■ Directions for this task
Starting at the line that contains "mimarım. Bunların dayalı", output each line through the end of the data exactly, and nothing more.

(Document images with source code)
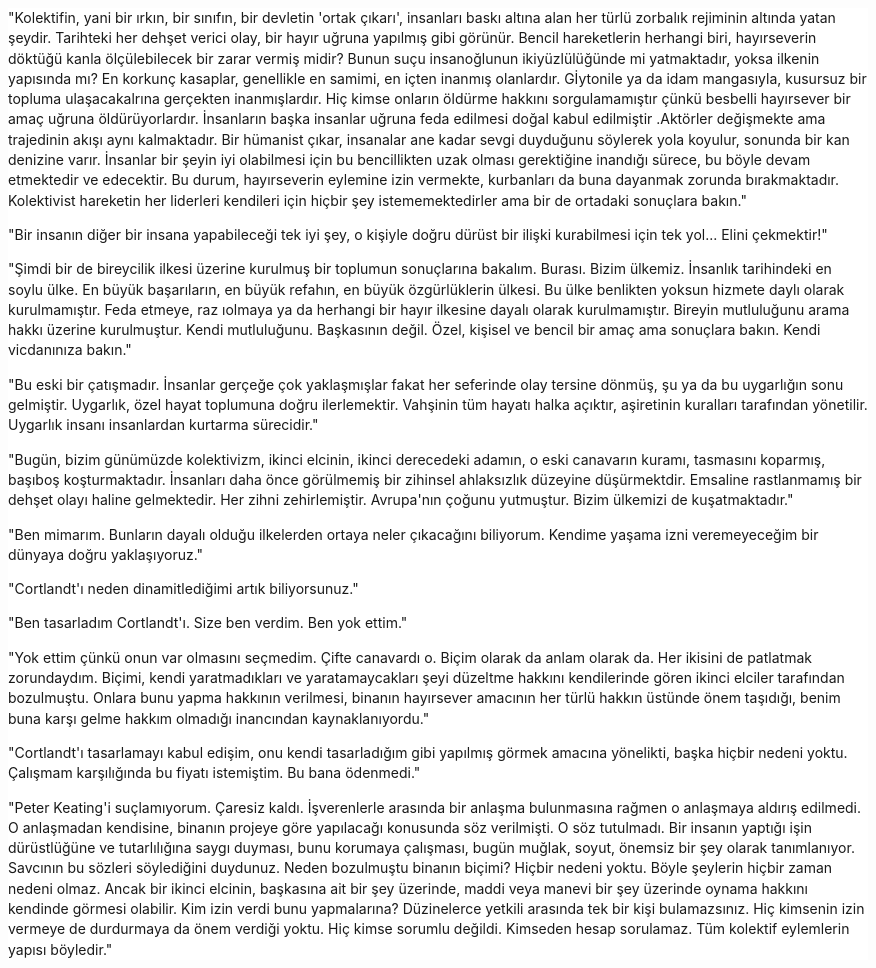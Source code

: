 "Kolektifin, yani bir ırkın, bir sınıfın, bir devletin 'ortak çıkarı',  insanları baskı altına alan her türlü zorbalık rejiminin altında yatan şeydir. Tarihteki her dehşet verici olay, bir hayır uğruna yapılmış gibi görünür. Bencil hareketlerin herhangi biri, hayırseverin döktüğü kanla ölçülebilecek bir zarar vermiş midir? Bunun suçu insanoğlunun ikiyüzlülüğünde mi yatmaktadır, yoksa ilkenin yapısında mı? En korkunç kasaplar, genellikle en samimi, en içten inanmış olanlardır. Gİytonile ya da idam mangasıyla, kusursuz bir topluma ulaşacakalrına gerçekten inanmışlardır. Hiç kimse onların öldürme hakkını sorgulamamıştır çünkü besbelli hayırsever bir amaç uğruna öldürüyorlardır. İnsanların başka insanlar uğruna feda edilmesi doğal kabul edilmiştir .Aktörler değişmekte ama trajedinin akışı aynı kalmaktadır. Bir hümanist çıkar, insanalar ane kadar sevgi duyduğunu söylerek yola koyulur, sonunda bir kan denizine varır. İnsanlar bir şeyin iyi olabilmesi için bu bencillikten uzak olması gerektiğine inandığı sürece, bu böyle devam etmektedir ve edecektir. Bu durum, hayırseverin eylemine izin vermekte, kurbanları da buna dayanmak zorunda bırakmaktadır. Kolektivist hareketin her liderleri kendileri için hiçbir şey istememektedirler ama bir de ortadaki sonuçlara bakın."

"Bir insanın diğer bir insana yapabileceği tek iyi şey, o kişiyle doğru dürüst bir ilişki kurabilmesi için tek yol... Elini çekmektir!"

"Şimdi bir de bireycilik ilkesi üzerine kurulmuş bir toplumun sonuçlarına bakalım. Burası. Bizim ülkemiz. İnsanlık tarihindeki en soylu ülke. En büyük başarıların, en büyük refahın, en büyük özgürlüklerin ülkesi. Bu ülke benlikten yoksun hizmete daylı olarak kurulmamıştır. Feda etmeye, raz ıolmaya ya da herhangi bir hayır ilkesine dayalı olarak kurulmamıştır. Bireyin mutluluğunu arama hakkı üzerine kurulmuştur. Kendi mutluluğunu. Başkasının değil. Özel, kişisel ve bencil bir amaç ama sonuçlara bakın. Kendi vicdanınıza bakın."

"Bu eski bir çatışmadır. İnsanlar gerçeğe çok yaklaşmışlar fakat her seferinde olay tersine dönmüş, şu ya da bu uygarlığın sonu gelmiştir. Uygarlık, özel hayat toplumuna doğru ilerlemektir. Vahşinin tüm hayatı halka açıktır, aşiretinin kuralları tarafından yönetilir. Uygarlık insanı insanlardan kurtarma sürecidir."

"Bugün, bizim günümüzde kolektivizm, ikinci elcinin, ikinci derecedeki adamın, o eski canavarın kuramı, tasmasını koparmış, başıboş koşturmaktadır. İnsanları daha önce görülmemiş bir zihinsel ahlaksızlık düzeyine düşürmektdir. Emsaline rastlanmamış bir dehşet olayı haline gelmektedir. Her zihni zehirlemiştir. Avrupa'nın çoğunu yutmuştur. Bizim ülkemizi de kuşatmaktadır."

"Ben mimarım. Bunların dayalı olduğu ilkelerden ortaya neler çıkacağını biliyorum. Kendime yaşama izni veremeyeceğim bir dünyaya doğru yaklaşıyoruz."

"Cortlandt'ı neden dinamitlediğimi artık biliyorsunuz."

"Ben tasarladım Cortlandt'ı. Size ben verdim. Ben yok ettim."

"Yok ettim çünkü onun var olmasını seçmedim. Çifte canavardı o. Biçim olarak da anlam olarak da. Her ikisini de patlatmak zorundaydım. Biçimi, kendi yaratmadıkları ve yaratamaycakları şeyi düzeltme hakkını kendilerinde gören ikinci elciler tarafından bozulmuştu. Onlara bunu yapma hakkının verilmesi, binanın hayırsever amacının her türlü hakkın üstünde önem taşıdığı, benim buna karşı gelme hakkım olmadığı inancından kaynaklanıyordu."

"Cortlandt'ı tasarlamayı kabul edişim, onu kendi tasarladığım gibi yapılmış görmek amacına yönelikti, başka hiçbir nedeni yoktu. Çalışmam karşılığında bu fiyatı istemiştim. Bu bana ödenmedi."

"Peter Keating'i suçlamıyorum. Çaresiz kaldı. İşverenlerle arasında bir anlaşma bulunmasına rağmen o anlaşmaya aldırış edilmedi. O anlaşmadan kendisine, binanın projeye göre yapılacağı konusunda söz verilmişti. O söz tutulmadı. Bir insanın yaptığı işin dürüstlüğüne ve tutarlılığına saygı duyması, bunu korumaya çalışması, bugün muğlak, soyut, önemsiz bir şey olarak tanımlanıyor. Savcının bu sözleri söylediğini duydunuz. Neden bozulmuştu binanın biçimi? Hiçbir nedeni yoktu. Böyle şeylerin hiçbir zaman nedeni olmaz. Ancak bir ikinci elcinin, başkasına ait bir şey üzerinde, maddi veya manevi bir şey üzerinde oynama hakkını kendinde görmesi olabilir. Kim izin verdi bunu yapmalarına? Düzinelerce yetkili arasında tek bir kişi bulamazsınız. Hiç kimsenin izin vermeye de durdurmaya da önem verdiği yoktu. Hiç kimse sorumlu değildi. Kimseden hesap sorulamaz. Tüm kolektif eylemlerin yapısı böyledir."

■ Result of the task
"Ben mimarım. Bunların dayalı olduğu ilkelerden ortaya neler çıkacağını biliyorum. Kendime yaşama izni veremeyeceğim bir dünyaya doğru yaklaşıyoruz."

"Cortlandt'ı neden dinamitlediğimi artık biliyorsunuz."

"Ben tasarladım Cortlandt'ı. Size ben verdim. Ben yok ettim."

"Yok ettim çünkü onun var olmasını seçmedim. Çifte canavardı o. Biçim olarak da anlam olarak da. Her ikisini de patlatmak zorundaydım. Biçimi, kendi yaratmadıkları ve yaratamaycakları şeyi düzeltme hakkını kendilerinde gören ikinci elciler tarafından bozulmuştu. Onlara bunu yapma hakkının verilmesi, binanın hayırsever amacının her türlü hakkın üstünde önem taşıdığı, benim buna karşı gelme hakkım olmadığı inancından kaynaklanıyordu."

"Cortlandt'ı tasarlamayı kabul edişim, onu kendi tasarladığım gibi yapılmış görmek amacına yönelikti, başka hiçbir nedeni yoktu. Çalışmam karşılığında bu fiyatı istemiştim. Bu bana ödenmedi."

"Peter Keating'i suçlamıyorum. Çaresiz kaldı. İşverenlerle arasında bir anlaşma bulunmasına rağmen o anlaşmaya aldırış edilmedi. O anlaşmadan kendisine, binanın projeye göre yapılacağı konusunda söz verilmişti. O söz tutulmadı. Bir insanın yaptığı işin dürüstlüğüne ve tutarlılığına saygı duyması, bunu korumaya çalışması, bugün muğlak, soyut, önemsiz bir şey olarak tanımlanıyor. Savcının bu sözleri söylediğini duydunuz. Neden bozulmuştu binanın biçimi? Hiçbir nedeni yoktu. Böyle şeylerin hiçbir zaman nedeni olmaz. Ancak bir ikinci elcinin, başkasına ait bir şey üzerinde, maddi veya manevi bir şey üzerinde oynama hakkını kendinde görmesi olabilir. Kim izin verdi bunu yapmalarına? Düzinelerce yetkili arasında tek bir kişi bulamazsınız. Hiç kimsenin izin vermeye de durdurmaya da önem verdiği yoktu. Hiç kimse sorumlu değildi. Kimseden hesap sorulamaz. Tüm kolektif eylemlerin yapısı böyledir."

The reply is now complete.